Ok, I'll say sorry in advance. My buddy and I made plans to hunt coyote in the middle of the mitten this past Tuesday. Sure enough, here it is Tuesday and the weather forecast now calling for 2" of rain Friday, followed by 4-8" of snow this Saturday when we're thinking of hunting.
I have no problem hunting in snowfall (actually somewhat like it), but would we be wasting our time? Unless it's a prolonged event, my experience is most animals sense a storm and feed heavy before it, and then come out afterwards. What do you think? Also a full moon 1/10, generally also bad for daylight hunting.


----------



## MichMac (Oct 7, 2016)

I don't know about coyotes, but I shot one of my best bucks during a very heavy snowfall.


----------



## fishdip (Dec 29, 2010)

You answered your own question,before and especially after.During the storm in my experience they do not move.Good luck and let us know how you do.


----------



## Tactical Assist (Dec 27, 2019)

It’s hard to say what them Yotes will do.

I’ve shot them at high noon, 90 plus degrees, high humidity, windy

I’ve shot them in pouring rain, high wind

I’ve shot them in a snow storm, high wind

Some days I think it’s a perfect day/night, and don’t see anything

If you can get them to bite to a call they will come.
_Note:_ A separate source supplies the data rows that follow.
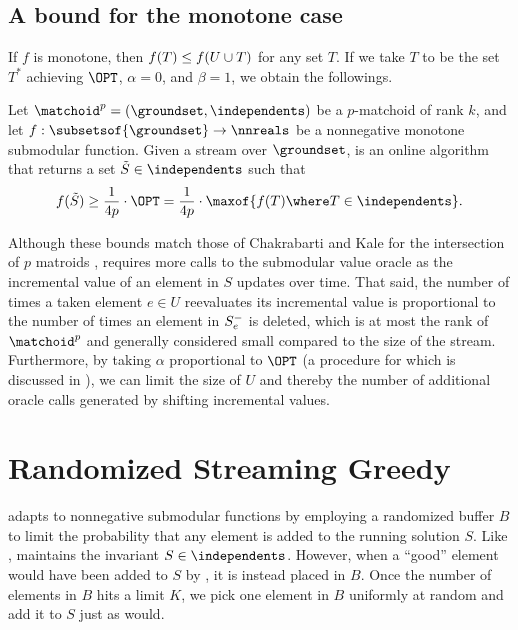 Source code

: \documentclass[oneside,letterpaper]{scrartcl} \usepackage{macros}
\newcommand{\mindex}{\ell}
\newcommand{\pmatchoid}{\matchoid^p} \newcommand{\defpmatchoid}{\pmatchoid = (\groundset,\independents)} \newcommand{\matroidI}{\matroid_{\mindex}} \newcommand{\groundsetI}{\groundset_{\mindex}} \newcommand{\independentsI}{\independents_{\mindex}} \newcommand{\defmatroidI}{\matroidI = (\groundsetI,\independentsI)} \newcommand{\offlineratio}{\gamma_p} \newcommand{\optset}{T^*}
\begin{document}
\subsection{A bound for the monotone case}
 If $f$ is monotone, then $f(T) \leq f(U \cup T)$ for any set
$T$. If we take $T$ to be the set $\optset$ achieving $\OPT$, $\alpha
= 0$, and $\beta = 1$, we obtain the followings.
\begin{corollary}Let $\defpmatchoid$ be a $p$-matchoid of rank $k$, and let $f:
  \subsetsof{\groundset} \to \nnreals$ be a nonnegative monotone
  submodular function. Given a stream over $\groundset$,
   is an online algorithm that
  returns a set $\finalset \in \independents$ such that
  \begin{align*}
    f(\finalset) \geq \frac{1}{4p} \cdot \OPT = \frac{1}{4p} \cdot
    \maxof{f(T) \where T \in \independents}.
  \end{align*}
\end{corollary}
\begin{remark}
  Although these bounds match those of Chakrabarti and Kale for the
  intersection of $p$ matroids \cite{ck-smms-14},
   requires more calls to the submodular
  value oracle as the incremental value of an element in $S$ updates
  over time. That said, the number of times a taken element $e \in U$
  reevaluates its incremental value is proportional to the number of
  times an element in $S_{e}^-$ is deleted, which is at most the
  rank of $\pmatchoid$ and generally considered small compared to the
  size of the stream.  Furthermore, by taking $\alpha$ proportional to
  $\OPT$ (a procedure for which is discussed in
  ), we can limit the size of $U$ and
  thereby the number of additional oracle calls generated by shifting
  incremental values.
\end{remark}



\section{Randomized Streaming Greedy}

\newcommand{\buffer}{B}\newcommand{\bufferlimit}{K}\newcommand{\instance}{G}\newcommand{\finalbuffer}{\tilde{B}}\newcommand{\bestset}{\hat{S}}

 adapts
 to nonnegative submodular functions by
employing a randomized buffer $\buffer$ to limit the probability that
any element is added to the running solution $S$.  Like
, 
maintains the invariant $S \in \independents$. However, when a
``good'' element would have been added to $S$ by
, it is instead placed in $\buffer$. Once
the number of elements in $\buffer$ hits a limit $K$, we pick one
element in $\buffer$ uniformly at random and add it to $S$ just as
 would.
\end{document}
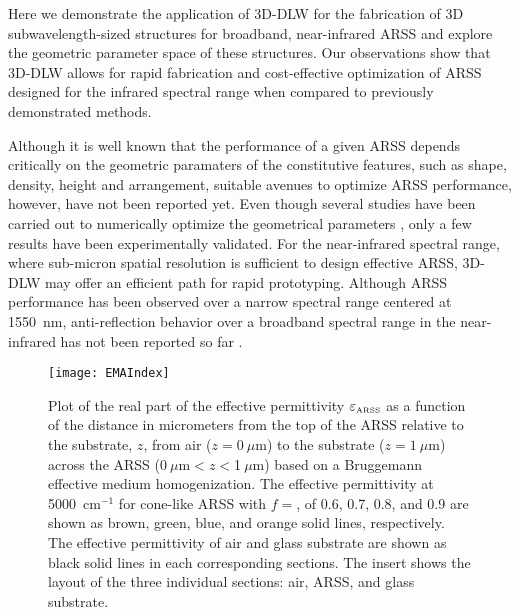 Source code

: \documentclass[9pt,twocolumn,twoside]{osajnl}
\newcommand{\sss}{\scriptscriptstyle}
\newcommand{\sst}{\scriptstyle}
\newcommand{\stext}[1]{\sss \text{#1} \sst}
\begin{document}
Here we demonstrate the application of 3D-DLW for the fabrication of 3D subwavelength-sized structures for broadband, near-infrared ARSS and explore the geometric parameter space of these structures. Our observations show that 3D-DLW allows for rapid fabrication and cost-effective optimization of ARSS designed for the infrared spectral range when compared to previously demonstrated methods.   

Although it is well known that the performance of a given ARSS depends critically on the geometric paramaters of the constitutive features, such as shape, density, height and arrangement, suitable avenues to optimize ARSS performance, however, have not been reported yet. Even though several studies have been carried out to numerically optimize the geometrical parameters \cite{weiblen2016optimized}, only a few results have been experimentally validated. For the near-infrared spectral range, where sub-micron spatial resolution is sufficient to design effective ARSS, 3D-DLW may offer an efficient path for rapid prototyping. Although ARSS performance has been observed over a narrow spectral range centered at 1550~nm, anti-reflection behavior over a broadband spectral range in the near-infrared has not been reported so far \cite{kowalczyk2014microstructured}. 

\begin{figure}[hbt]
	\centering
	\vspace{-0.35cm}
	\texttt{[image: EMAIndex]}
	\caption{Plot of the real part of the effective permittivity $\varepsilon_{\stext{ARSS}}$ as a function of the distance in micrometers from the top of the ARSS relative to the substrate, $z$, from air ($z=0\ \mu$m) to the substrate ($z=1\ \mu$m) across the ARSS ($0\ \mu$m$<z<$1$\ \mu$m) based on a Bruggemann effective medium homogenization. The effective permittivity at 5000~cm$ ^{-1} $ for cone-like ARSS with $f=$, of 0.6, 0.7, 0.8, and 0.9 are shown as brown, green, blue, and orange solid lines, respectively.  The effective permittivity of air and glass substrate are shown as black solid lines in each corresponding sections. The insert shows the layout of the three individual sections: air, ARSS, and glass substrate. }
	\label{fig:EMAIndex}
\end{figure} 
\end{document}
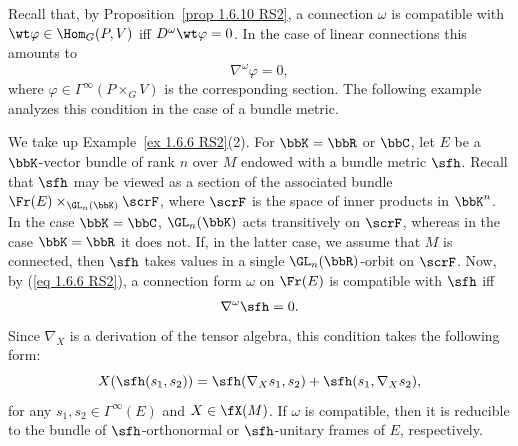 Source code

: Recall that, by Proposition~\ref{prop 1.6.10 RS2}, a connection $\omega$ is compatible with $\wt\varphi\in\Hom_G(P,V)$ iff $D^\omega\wt\varphi=0$. In the case of linear connections this amounts to 
\[\nabla^\omega\varphi=0,\label{eq 1.6.6 RS2}\]
where $\varphi\in\Gamma^\infty(P\times_G V)$ is the corresponding section.  The following example analyzes this condition in the case of a bundle metric.

\begin{example}\label{ex 1.6.12 RS2}
    We take up Example~\ref{ex 1.6.6 RS2}(2). For $\bbK=\bbR$ or $\bbC$, let $E$ be a $\bbK$-vector bundle of rank $n$ over $M$ endowed with a bundle metric $\sfh$. Recall that $\sfh$ may be viewed as a section of the associated bundle $\Fr (E)\times_{\GL_n(\bbK)}\scrF$, where $\scrF$ is the space of inner products in $\bbK^n$. In the case $\bbK=\bbC$, $\GL_n(\bbK)$ acts transitively on $\scrF$, whereas in the case $\bbK=\bbR$ it does not. If, in the latter case, we assume that $M$ is connected, then $\sfh$ takes values in a single $\GL_n(\bbR)$-orbit on $\scrF$. Now, by (\ref{eq 1.6.6 RS2}), a connection form $\omega$ on $\Fr(E)$ is compatible with $\sfh$ iff 
    \[\nabla^\omega\sfh=0.\]
    Since $\nabla_X$ is a derivation of the tensor algebra, this condition takes the following form:
    \[X(\sfh(s_1,s_2))=\sfh(\nabla_X s_1,s_2)+\sfh(s_1,\nabla_X s_2),\]
    for any $s_1,s_2\in\Gamma^\infty(E)$ and $X\in\fX(M)$. If $\omega$ is compatible, then it is reducible to the bundle of $\sfh$-orthonormal or $\sfh$-unitary frames of $E$, respectively.
\end{example}



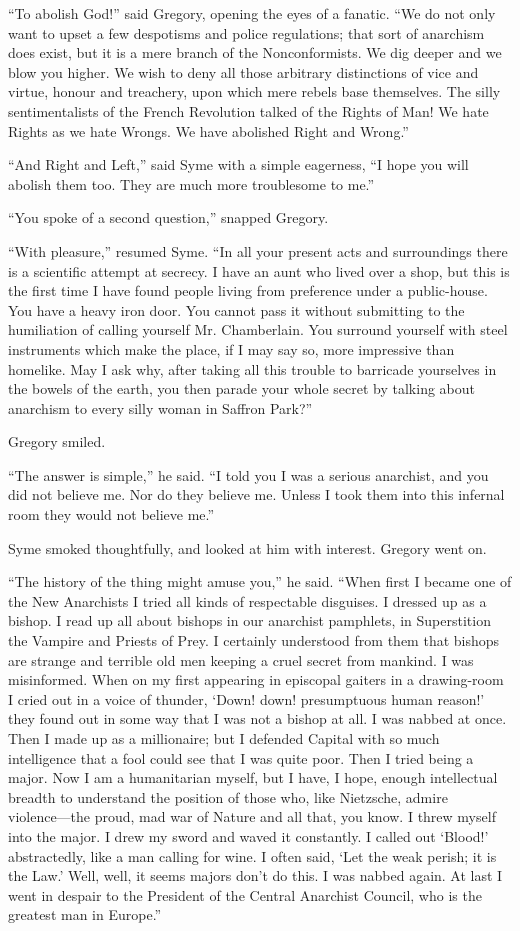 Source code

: “To abolish God!” said Gregory, opening the eyes of a fanatic. “We do not only want to upset a few despotisms and police regulations; that sort of anarchism does exist, but it is a mere branch of the Nonconformists. We dig deeper and we blow you higher. We wish to deny all those arbitrary distinctions of vice and virtue, honour and treachery, upon which mere rebels base themselves. The silly sentimentalists of the French Revolution talked of the Rights of Man! We hate Rights as we hate Wrongs. We have abolished Right and Wrong.”

“And Right and Left,” said Syme with a simple eagerness, “I hope you will abolish them too. They are much more troublesome to me.”

“You spoke of a second question,” snapped Gregory.

“With pleasure,” resumed Syme. “In all your present acts and surroundings there is a scientific attempt at secrecy. I have an aunt who lived over a shop, but this is the first time I have found people living from preference under a public-house. You have a heavy iron door. You cannot pass it without submitting to the humiliation of calling yourself Mr. Chamberlain. You surround yourself with steel instruments which make the place, if I may say so, more impressive than homelike. May I ask why, after taking all this trouble to barricade yourselves in the bowels of the earth, you then parade your whole secret by talking about anarchism to every silly woman in Saffron Park?”

Gregory smiled.

“The answer is simple,” he said. “I told you I was a serious anarchist, and you did not believe me. Nor do they believe me. Unless I took them into this infernal room they would not believe me.”

Syme smoked thoughtfully, and looked at him with interest. Gregory went on.

“The history of the thing might amuse you,” he said. “When first I became one of the New Anarchists I tried all kinds of respectable disguises. I dressed up as a bishop. I read up all about bishops in our anarchist pamphlets, in Superstition the Vampire and Priests of Prey. I certainly understood from them that bishops are strange and terrible old men keeping a cruel secret from mankind. I was misinformed. When on my first appearing in episcopal gaiters in a drawing-room I cried out in a voice of thunder, ‘Down! down! presumptuous human reason!’ they found out in some way that I was not a bishop at all. I was nabbed at once. Then I made up as a millionaire; but I defended Capital with so much intelligence that a fool could see that I was quite poor. Then I tried being a major. Now I am a humanitarian myself, but I have, I hope, enough intellectual breadth to understand the position of those who, like Nietzsche, admire violence⁠—the proud, mad war of Nature and all that, you know. I threw myself into the major. I drew my sword and waved it constantly. I called out ‘Blood!’ abstractedly, like a man calling for wine. I often said, ‘Let the weak perish; it is the Law.’ Well, well, it seems majors don’t do this. I was nabbed again. At last I went in despair to the President of the Central Anarchist Council, who is the greatest man in Europe.”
They won’t pass up a meal, Especially in the winter time


----------



## Uber-Schneider (Apr 5, 2008)

Won't be finding out this weekend. Rain to freezing rain to snow predicted Friday, then 8-13" of snow Saturday. Freezing rain and climber tree stands don't mix well, and wind direction (NNE) also not good for the setup. Also not sure a full moon would help out. Will let you know how it goes next weekend.


----------



## San V. Sasse (Aug 19, 2010)

One, if your hunting at night with lights in a snow storm your not going to be able to see. Typically they'll move before the storm and after, but you never know. I have killed them on full moons but I do not typically hunt at that time. Barometric pressure plays a major roll in how active they will be. If you see deer on their feet the dogs will also, if deer are bedded they typically are not very active, but you never know.


----------



## Uber-Schneider (Apr 5, 2008)

Well, just to finish it out...

Didn't go weekend of 1/18 (almost had the same exact weather situation even if we had planned on it!). Managed to go last Saturday with very wet snow, rain & fog. Heard coyotes in the distance very early, but no luck. I think we need to work on our calling, not sure that cycling through every button on the electronic call isn't more of a warning to them rather than a "hey look at this" message.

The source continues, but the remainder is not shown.